It’s eight in the morning of June 11 as I arrive at Clark International Speedway. As I disembark from my car, a couple of colleagues and I are directed to one of the VIP rooms for the driver briefing.
The room is somewhat empty, but it slowly fills up with excited and enthusiastic drivers all here for one thing: the inaugural race of the Miata Spec Series.
It has been three years since this one-make series was first announced, and it was delayed for obvious reasons. But as the adage goes: better late than never. In 2021, the Manila Sports Car Club stepped in to back the racing series, and eventually, Shell, GT Radial, and Rota Wheels were added to the list of sponsors.

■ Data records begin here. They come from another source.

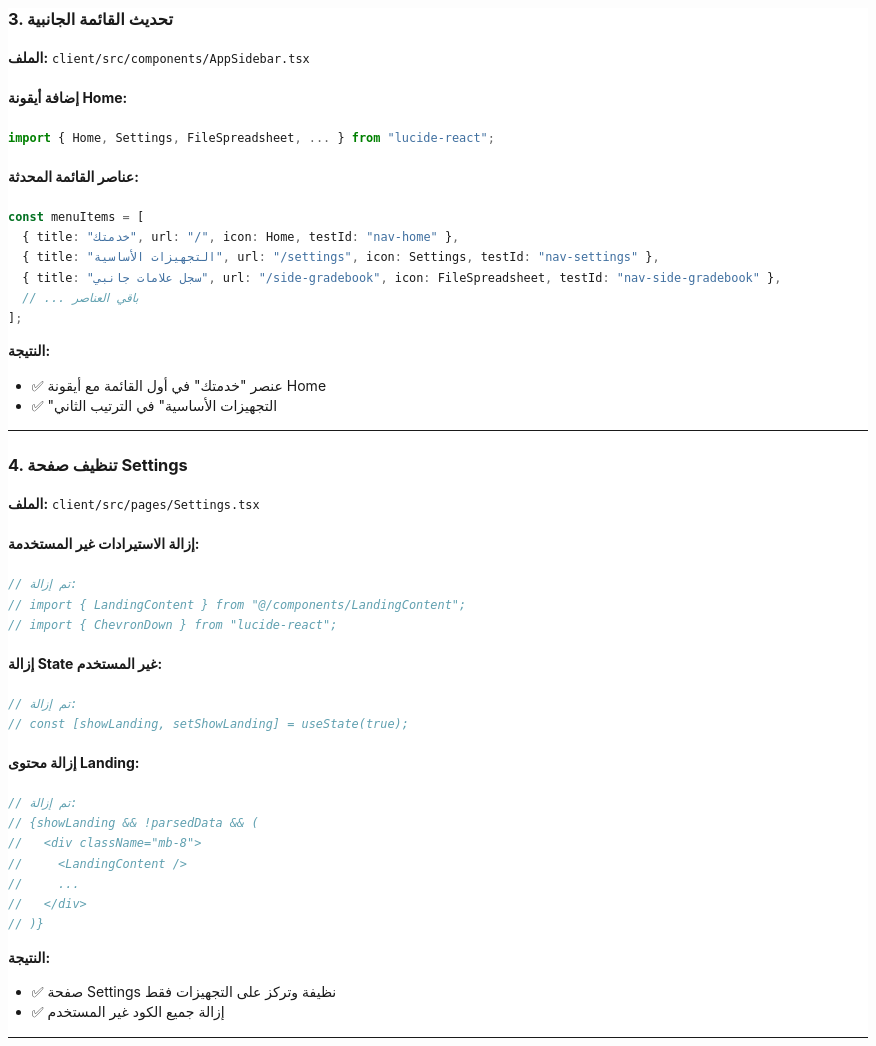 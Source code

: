 
### 3. تحديث القائمة الجانبية
**الملف:** `client/src/components/AppSidebar.tsx`

#### إضافة أيقونة Home:
```typescript
import { Home, Settings, FileSpreadsheet, ... } from "lucide-react";
```

#### عناصر القائمة المحدثة:
```typescript
const menuItems = [
  { title: "خدمتك", url: "/", icon: Home, testId: "nav-home" },
  { title: "التجهيزات الأساسية", url: "/settings", icon: Settings, testId: "nav-settings" },
  { title: "سجل علامات جانبي", url: "/side-gradebook", icon: FileSpreadsheet, testId: "nav-side-gradebook" },
  // ... باقي العناصر
];
```

**النتيجة:**
- ✅ عنصر "خدمتك" في أول القائمة مع أيقونة Home
- ✅ "التجهيزات الأساسية" في الترتيب الثاني

---

### 4. تنظيف صفحة Settings
**الملف:** `client/src/pages/Settings.tsx`

#### إزالة الاستيرادات غير المستخدمة:
```typescript
// تم إزالة:
// import { LandingContent } from "@/components/LandingContent";
// import { ChevronDown } from "lucide-react";
```

#### إزالة State غير المستخدم:
```typescript
// تم إزالة:
// const [showLanding, setShowLanding] = useState(true);
```

#### إزالة محتوى Landing:
```typescript
// تم إزالة:
// {showLanding && !parsedData && (
//   <div className="mb-8">
//     <LandingContent />
//     ...
//   </div>
// )}
```

**النتيجة:**
- ✅ صفحة Settings نظيفة وتركز على التجهيزات فقط
- ✅ إزالة جميع الكود غير المستخدم

---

As the short driver briefing wraps up, Mazda Philippines‘ passion project is just mere moments from kicking off, as the drivers head on out to the paddock to get their cars ready.
Speaking of the cars, since this is a spec series, they are all identical performance- and modification-wise. You can consult our previous article for the specific modifications made to the car, but one thing is for certain—a driver’s skill means the difference between first and last place.
There are 20 of these cars littered around the pit lane, with a couple of others bearing their own special liveries and colors, like those found on Angie King‘s pride-themed Miata and the Gulf-inspired Miata of Windy Imperial.
As we head out to the pit lane, we are invited by the big boss of Mazda Philippines himself, Steven Tan, to join him for a little tour to visit the cars and the drivers. Despite looking a little worn, he has a big grin on his face as he shows us around.
It’s one thing to rub shoulders with the top brass of automakers during media events, but seeing how Tan handles things is nothing short of amazing.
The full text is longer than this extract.